I totally agree and neither did I say that, although I can see how my sentence could be misunderstood.

[url=http://meincmagazine.com/civis/viewtopic.php?p=24561533#p24561533:1b6mbhpc said:
DrPizza[/url]":1b6mbhpc]
C++ is not synonymous with "virtual dispatch". C++ features such as templates are arguably as important as virtual dispatch--perhaps even more important, in fact, if you're to judge by the design of the C++ Standard Library--and can often reduce runtime overhead, relative to comparable C implementations.
Umn yes, which is why I said that C++ templates give you advantages compared to C which you could otherwise only get by copious code duplication (the obvious example being qsort with function pointers being horribly slow compared to std::sort).

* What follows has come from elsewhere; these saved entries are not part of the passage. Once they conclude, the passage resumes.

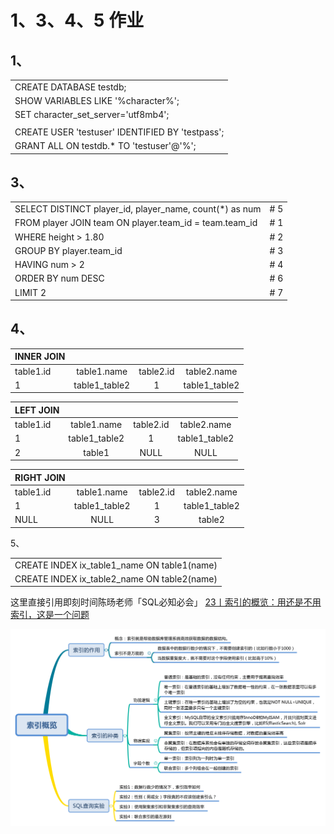 # 1、3、4、5 作业



## 1、

|                                                  |
| :----------------------------------------------- |
| CREATE DATABASE testdb;                          |
| SHOW VARIABLES LIKE '%character%';               |
| SET character_set_server='utf8mb4';              |
|                                                  |
| CREATE USER 'testuser' IDENTIFIED BY 'testpass'; |
| GRANT ALL ON testdb.* TO 'testuser'@'%';         |



## 3、



|                                                         |      |
| :------------------------------------------------------ | :--- |
| SELECT DISTINCT player_id, player_name, count(*) as num | # 5  |
| FROM player JOIN team ON player.team_id = team.team_id  | # 1  |
| WHERE height > 1.80                                     | # 2  |
| GROUP BY player.team_id                                 | # 3  |
| HAVING num > 2                                          | # 4  |
| ORDER BY num DESC                                       | # 6  |
| LIMIT 2                                                 | # 7  |



## 4、



| INNER JOIN |               |           |               |
| ---------- | :-----------: | :-------: | :-----------: |
| table1.id  |  table1.name  | table2.id |  table2.name  |
| 1          | table1_table2 |     1     | table1_table2 |



| LEFT JOIN |               |           |               |
| --------- | :-----------: | :-------: | :-----------: |
| table1.id |  table1.name  | table2.id |  table2.name  |
| 1         | table1_table2 |     1     | table1_table2 |
| 2         |    table1     |   NULL    |     NULL      |



| RIGHT JOIN |               |           |               |
| ---------- | :-----------: | :-------: | :-----------: |
| table1.id  |  table1.name  | table2.id |  table2.name  |
| 1          | table1_table2 |     1     | table1_table2 |
| NULL       |     NULL      |     3     |    table2     |



5、

|                                             |
| ------------------------------------------- |
| CREATE INDEX ix_table1_name ON table1(name) |
| CREATE INDEX ix_table2_name ON table2(name) |



这里直接引用即刻时间陈旸老师「SQL必知必会」 [23丨索引的概览：用还是不用索引，这是一个问题](https://time.geekbang.org/column/article/112023)

![jpg](https://github.com/Zhang-Jinlei/Python005-01/blob/main/week03/SQL必知必会_23丨索引的概览：用还是不用索引，这是一个问题.jpg?raw=true)
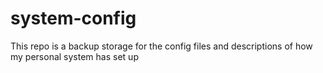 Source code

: # system-config
This repo is a backup storage for the config files and descriptions of how my personal system has set up
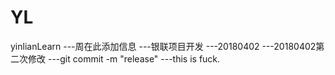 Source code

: # YL
yinlianLearn
---周在此添加信息
---银联项目开发
---20180402
---20180402第二次修改
---git commit -m "release"
---this is fuck.
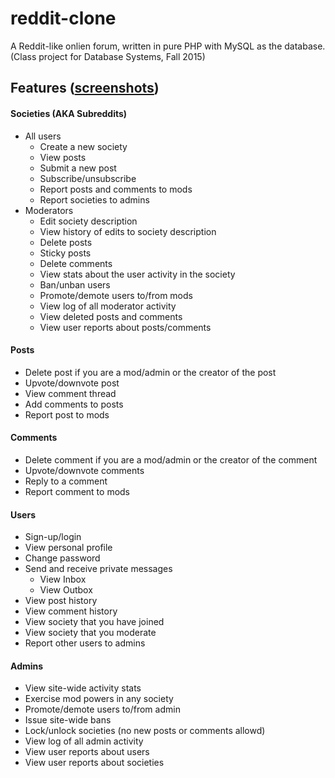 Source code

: # reddit-clone
A Reddit-like onlien forum, written in pure PHP with MySQL as the database. (Class project for Database Systems, Fall 2015)


## Features ([screenshots](./Screenshots))
#### Societies (AKA Subreddits)
  - All users
    - Create a new society
    - View posts
    - Submit a new post
    - Subscribe/unsubscribe
    - Report posts and comments to mods
    - Report societies to admins
  - Moderators
    - Edit society description
    - View history of edits to society description
    - Delete posts
    - Sticky posts
    - Delete comments
    - View stats about the user activity in the society
    - Ban/unban users
    - Promote/demote users to/from mods
    - View log of all moderator activity
    - View deleted posts and comments
    - View user reports about posts/comments
#### Posts
  - Delete post if you are a mod/admin or the creator of the post
  - Upvote/downvote post
  - View comment thread
  - Add comments to posts
  - Report post to mods
#### Comments
  - Delete comment if you are a mod/admin or the creator of the comment
  - Upvote/downvote comments
  - Reply to a comment
  - Report comment to mods
#### Users
  - Sign-up/login
  - View personal profile
  - Change password
  - Send and receive private messages
    - View Inbox
    - View Outbox
  - View post history
  - View comment history
  - View society that you have joined
  - View society that you moderate
  - Report other users to admins
#### Admins
  - View site-wide activity stats
  - Exercise mod powers in any society
  - Promote/demote users to/from admin
  - Issue site-wide bans
  - Lock/unlock societies (no new posts or comments allowd)
  - View log of all admin activity
  - View user reports about users
  - View user reports about societies
  
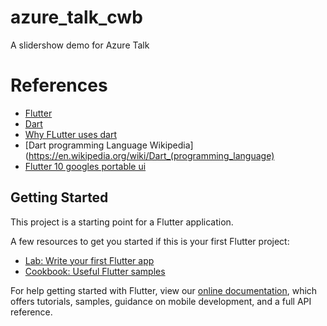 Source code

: # azure_talk_cwb

A slidershow demo for Azure Talk

# References

- [Flutter](https://flutter.dev/)
- [Dart](https://www.dartlang.org/)
- [Why FLutter uses dart](https://hackernoon.com/why-flutter-uses-dart-dd635a054ebf)
- [Dart programming Language Wikipedia](https://en.wikipedia.org/wiki/Dart_(programming_language)
- [Flutter 10 googles portable ui](https://developers.googleblog.com/2018/12/flutter-10-googles-portable-ui-toolkit.html)



## Getting Started

This project is a starting point for a Flutter application.

A few resources to get you started if this is your first Flutter project:

- [Lab: Write your first Flutter app](https://flutter.dev/docs/get-started/codelab)
- [Cookbook: Useful Flutter samples](https://flutter.dev/docs/cookbook)

For help getting started with Flutter, view our 
[online documentation](https://flutter.dev/docs), which offers tutorials, 
samples, guidance on mobile development, and a full API reference.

But templates have nothing to do with OOP and I still claim that the number of C++ programs that perform comparably to vanilla c programs and use OOP principles is vanishingly small (that obviously assumes that we don't go by "There's a class definition in the code, it's obviously object oriented!" there's more to it than that).


That's because there is no real alternative to, say, polymorphism in many cases.
I disagree, just because you pick polymorphism, etc. in say Java, doesn't mean that a corresponding C or LISP program would reinvent polymorphism to solve the same problem. Clearly the language influences the design process and decisions.